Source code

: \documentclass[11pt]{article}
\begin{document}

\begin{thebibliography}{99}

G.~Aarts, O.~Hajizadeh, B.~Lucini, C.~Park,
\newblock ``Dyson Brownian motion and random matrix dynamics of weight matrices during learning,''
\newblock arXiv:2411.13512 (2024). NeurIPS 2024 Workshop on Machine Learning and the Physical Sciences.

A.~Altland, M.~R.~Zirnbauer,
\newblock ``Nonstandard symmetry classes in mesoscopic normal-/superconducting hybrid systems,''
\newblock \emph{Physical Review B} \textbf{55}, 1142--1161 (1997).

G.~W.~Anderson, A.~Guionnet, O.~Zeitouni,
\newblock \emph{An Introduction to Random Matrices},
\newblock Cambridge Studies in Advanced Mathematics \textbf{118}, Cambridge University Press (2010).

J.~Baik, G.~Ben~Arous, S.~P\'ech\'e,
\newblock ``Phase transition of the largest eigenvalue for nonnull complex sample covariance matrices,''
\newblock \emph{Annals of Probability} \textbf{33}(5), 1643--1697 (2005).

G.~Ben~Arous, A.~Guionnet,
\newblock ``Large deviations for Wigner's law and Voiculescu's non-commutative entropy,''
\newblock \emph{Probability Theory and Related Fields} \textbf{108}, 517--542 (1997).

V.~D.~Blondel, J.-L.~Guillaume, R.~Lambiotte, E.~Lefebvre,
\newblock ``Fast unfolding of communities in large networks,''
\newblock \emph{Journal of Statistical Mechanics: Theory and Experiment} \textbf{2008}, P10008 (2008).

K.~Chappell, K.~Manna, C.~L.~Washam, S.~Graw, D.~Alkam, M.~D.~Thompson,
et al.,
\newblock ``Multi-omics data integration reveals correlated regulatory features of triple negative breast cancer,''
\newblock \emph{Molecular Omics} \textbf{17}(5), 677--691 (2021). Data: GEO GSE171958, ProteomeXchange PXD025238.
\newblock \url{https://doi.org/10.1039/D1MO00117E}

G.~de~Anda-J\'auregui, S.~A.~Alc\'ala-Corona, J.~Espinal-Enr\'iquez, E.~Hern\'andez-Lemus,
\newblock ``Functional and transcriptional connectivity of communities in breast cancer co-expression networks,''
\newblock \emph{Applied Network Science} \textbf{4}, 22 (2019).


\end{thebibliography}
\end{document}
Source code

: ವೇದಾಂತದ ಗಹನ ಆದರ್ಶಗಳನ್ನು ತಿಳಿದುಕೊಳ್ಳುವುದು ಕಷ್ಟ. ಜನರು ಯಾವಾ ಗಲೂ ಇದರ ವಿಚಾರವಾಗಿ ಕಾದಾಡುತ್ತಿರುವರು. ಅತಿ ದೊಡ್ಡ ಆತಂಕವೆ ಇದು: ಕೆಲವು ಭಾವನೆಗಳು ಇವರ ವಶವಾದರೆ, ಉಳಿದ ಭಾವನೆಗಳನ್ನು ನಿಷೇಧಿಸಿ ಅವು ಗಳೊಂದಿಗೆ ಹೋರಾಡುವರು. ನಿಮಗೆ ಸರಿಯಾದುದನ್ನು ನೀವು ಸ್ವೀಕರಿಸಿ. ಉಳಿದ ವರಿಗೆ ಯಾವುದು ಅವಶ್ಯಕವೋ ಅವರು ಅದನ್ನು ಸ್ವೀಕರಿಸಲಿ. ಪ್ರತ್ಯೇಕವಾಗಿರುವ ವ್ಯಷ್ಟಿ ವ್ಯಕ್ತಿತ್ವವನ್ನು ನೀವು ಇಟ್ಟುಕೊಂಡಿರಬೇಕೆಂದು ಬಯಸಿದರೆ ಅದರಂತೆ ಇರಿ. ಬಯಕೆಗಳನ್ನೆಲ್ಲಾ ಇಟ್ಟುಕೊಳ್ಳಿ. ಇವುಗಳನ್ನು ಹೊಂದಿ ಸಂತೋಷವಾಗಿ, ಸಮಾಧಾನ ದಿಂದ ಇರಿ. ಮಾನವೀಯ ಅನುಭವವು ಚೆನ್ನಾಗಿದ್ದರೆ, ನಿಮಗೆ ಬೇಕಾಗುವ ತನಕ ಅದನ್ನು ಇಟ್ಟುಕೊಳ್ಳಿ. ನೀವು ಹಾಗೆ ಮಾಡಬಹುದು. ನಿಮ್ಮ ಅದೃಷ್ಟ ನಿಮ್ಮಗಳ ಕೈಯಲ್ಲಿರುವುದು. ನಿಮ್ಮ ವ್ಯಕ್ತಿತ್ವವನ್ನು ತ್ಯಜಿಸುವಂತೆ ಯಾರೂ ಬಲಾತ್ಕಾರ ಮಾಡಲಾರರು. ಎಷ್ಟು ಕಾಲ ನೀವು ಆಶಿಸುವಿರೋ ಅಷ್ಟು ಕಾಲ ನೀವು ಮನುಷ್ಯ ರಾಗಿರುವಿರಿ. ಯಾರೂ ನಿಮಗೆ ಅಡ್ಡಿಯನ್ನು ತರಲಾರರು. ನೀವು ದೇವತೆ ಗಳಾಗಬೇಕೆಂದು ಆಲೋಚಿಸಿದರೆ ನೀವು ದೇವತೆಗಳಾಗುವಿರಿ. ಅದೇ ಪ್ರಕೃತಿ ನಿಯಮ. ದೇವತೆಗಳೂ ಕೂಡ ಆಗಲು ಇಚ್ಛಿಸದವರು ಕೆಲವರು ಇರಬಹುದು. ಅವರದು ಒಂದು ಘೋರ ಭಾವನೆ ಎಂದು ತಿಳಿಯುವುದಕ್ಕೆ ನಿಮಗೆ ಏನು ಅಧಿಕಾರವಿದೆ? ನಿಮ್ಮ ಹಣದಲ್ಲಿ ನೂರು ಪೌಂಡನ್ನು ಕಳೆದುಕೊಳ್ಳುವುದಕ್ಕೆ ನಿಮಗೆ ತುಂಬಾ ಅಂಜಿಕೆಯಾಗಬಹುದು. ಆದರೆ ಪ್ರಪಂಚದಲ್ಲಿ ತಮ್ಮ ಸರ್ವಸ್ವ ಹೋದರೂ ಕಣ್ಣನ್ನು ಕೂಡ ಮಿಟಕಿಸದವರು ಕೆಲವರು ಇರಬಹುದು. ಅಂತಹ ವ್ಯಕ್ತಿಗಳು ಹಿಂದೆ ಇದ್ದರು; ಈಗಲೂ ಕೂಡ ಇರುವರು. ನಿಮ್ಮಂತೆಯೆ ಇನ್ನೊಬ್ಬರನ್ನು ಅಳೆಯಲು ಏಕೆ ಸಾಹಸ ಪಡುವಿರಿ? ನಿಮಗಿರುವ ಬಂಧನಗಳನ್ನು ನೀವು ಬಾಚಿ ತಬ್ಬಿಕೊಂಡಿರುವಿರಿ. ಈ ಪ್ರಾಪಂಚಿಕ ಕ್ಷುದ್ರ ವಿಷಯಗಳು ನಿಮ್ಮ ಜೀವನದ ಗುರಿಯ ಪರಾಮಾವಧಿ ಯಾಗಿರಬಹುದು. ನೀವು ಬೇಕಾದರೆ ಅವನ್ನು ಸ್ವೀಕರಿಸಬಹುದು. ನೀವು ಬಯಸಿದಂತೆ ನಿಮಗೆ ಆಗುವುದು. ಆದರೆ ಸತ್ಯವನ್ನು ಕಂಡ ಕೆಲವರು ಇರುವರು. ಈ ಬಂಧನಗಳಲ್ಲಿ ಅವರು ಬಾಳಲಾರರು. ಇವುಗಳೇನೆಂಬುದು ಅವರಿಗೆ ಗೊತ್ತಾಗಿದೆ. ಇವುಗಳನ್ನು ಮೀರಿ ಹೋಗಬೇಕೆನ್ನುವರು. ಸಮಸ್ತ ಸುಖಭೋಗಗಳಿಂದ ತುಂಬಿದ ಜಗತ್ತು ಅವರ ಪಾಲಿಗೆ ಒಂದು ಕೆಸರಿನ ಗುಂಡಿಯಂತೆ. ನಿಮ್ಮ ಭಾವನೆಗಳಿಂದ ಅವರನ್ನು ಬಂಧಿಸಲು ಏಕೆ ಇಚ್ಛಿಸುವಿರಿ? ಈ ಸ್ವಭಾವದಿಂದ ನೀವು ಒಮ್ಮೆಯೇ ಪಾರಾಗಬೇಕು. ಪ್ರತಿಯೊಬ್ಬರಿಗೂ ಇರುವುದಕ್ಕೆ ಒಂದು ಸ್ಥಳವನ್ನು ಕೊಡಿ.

> [WORK TO COMPLETE] All lines holding the word "Guionnet" must be found in the listing and copied.

> [WRITTEN RESPONSE]
G.~W.~Anderson, A.~Guionnet, O.~Zeitouni,
G.~Ben~Arous, A.~Guionnet,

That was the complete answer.